On September 30, 2009, the notional amount of outstanding floating to fixed interest rate swap
agreements declined to $680 million. The swaps expire at various times from December 2009 through
March 2013. The swaps are designated as cash flow hedges of our expected future interest payments.
Under our interest rate swap agreements, we receive 3-month LIBOR based interest payments from the
swap counterparties and pay a fixed rate.

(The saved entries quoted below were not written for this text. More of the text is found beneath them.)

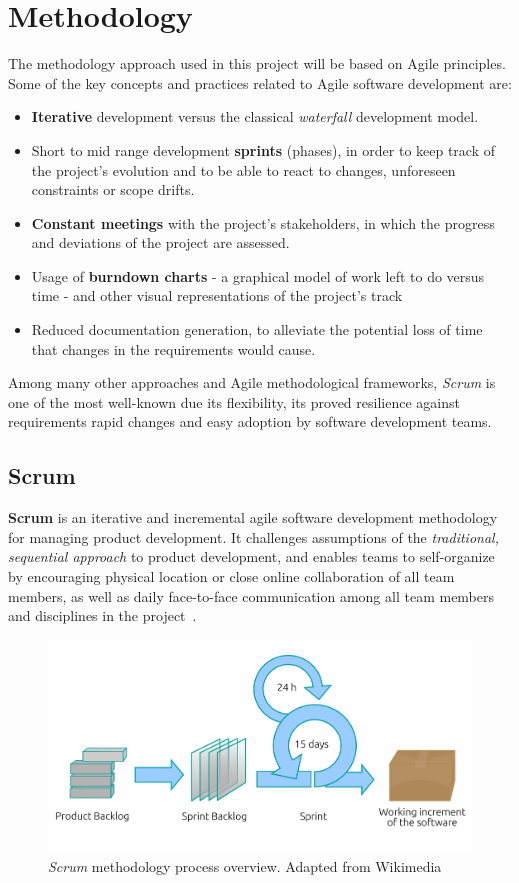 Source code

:\section{Methodology}
\label{Management:Methodology}

The methodology approach used in this project will be based on Agile principles. Some of the key concepts and practices related to Agile software development are:

\begin{itemize}
	\item \textbf{Iterative} development versus the classical \textit{waterfall} development model.
	\item Short to mid range development \textbf{sprints} (phases), in order to keep track of the project’s evolution and to be able to react to changes, unforeseen constraints or scope drifts.
	\item \textbf{Constant meetings} with the project’s stakeholders, in which the progress and deviations of the project are assessed.
	\item Usage of \textbf{burndown charts} - a graphical model of work left to do versus time - and other visual representations of the project's track
	\item Reduced documentation generation, to alleviate the potential loss of time that changes in the requirements would cause.
\end{itemize}

Among many other approaches and Agile methodological frameworks, \textit{Scrum} is one of the most well-known due its flexibility, its proved resilience against requirements rapid changes and easy adoption by software development teams.

\subsection{Scrum}

\textbf{Scrum} is an iterative and incremental agile software development methodology for managing product development. It challenges assumptions of the \textit{traditional, sequential approach} to product development, and enables teams to self-organize by encouraging physical location or close online collaboration of all team members, as well as daily face-to-face communication among all team members and disciplines in the project~\citep{web:Wiki:Scrum}.

\begin{figure}
	\centering
	\includegraphics[width=0.8\linewidth]{figures/scrum.pdf}
	\caption{\textit{Scrum} methodology process overview. Adapted from Wikimedia~\citep{web:Wiki:ScrumProcess}}
	\label{fig:scrum}
\end{figure}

In September 2008, due to the larger than normal spread between 1-month LIBOR and 3-month
LIBOR, we added basis swaps, under which we make 3-month LIBOR-based payments less a fixed
percentage to the basis swap counterparties, and receive 1-month LIBOR. At the same time, we began
utilizing 1-month LIBOR resets on our credit facility. To further reduce potential future income
statement impacts from hedge ineffectiveness, we de-designated the original interest rate swap
contracts and re-designated them, in conjunction with the basis swaps, as of September 4, 2008 as a
cash flow hedge designed to mitigate the changes in cash flows on our credit facility. The effect
of the swap portfolio is to fix the cash interest payments on the floating portion of $680 million
of debt at a weighted average LIBO rate of 4.43% exclusive of the applicable borrowing margin on
the loans.
We report the gross fair market value of our derivatives in either Other Assets or Other
Liabilities on the balance sheet and do not net swaps in an asset position against swaps in a
liability position. The table below shows the balance sheet classification and fair value of our
interest rate swaps designated as hedging instruments under the applicable accounting guidance:
September 30, 2009 | Fair Value | December 31, 2008 | Fair Value | |||||||||
(In thousands) |
||||||||||||
Other Liabilities |
$ | 37,559 | Other Liabilities |
$ | 47,908 |
In a cash flow hedge, the effective portion of the change in the fair value of the hedging
derivative is recorded in accumulated other comprehensive income and is subsequently reclassified
into earnings during the same period in which the hedged item affects earnings. The change in fair
value of any ineffective portion of the hedging derivative is recognized immediately in earnings.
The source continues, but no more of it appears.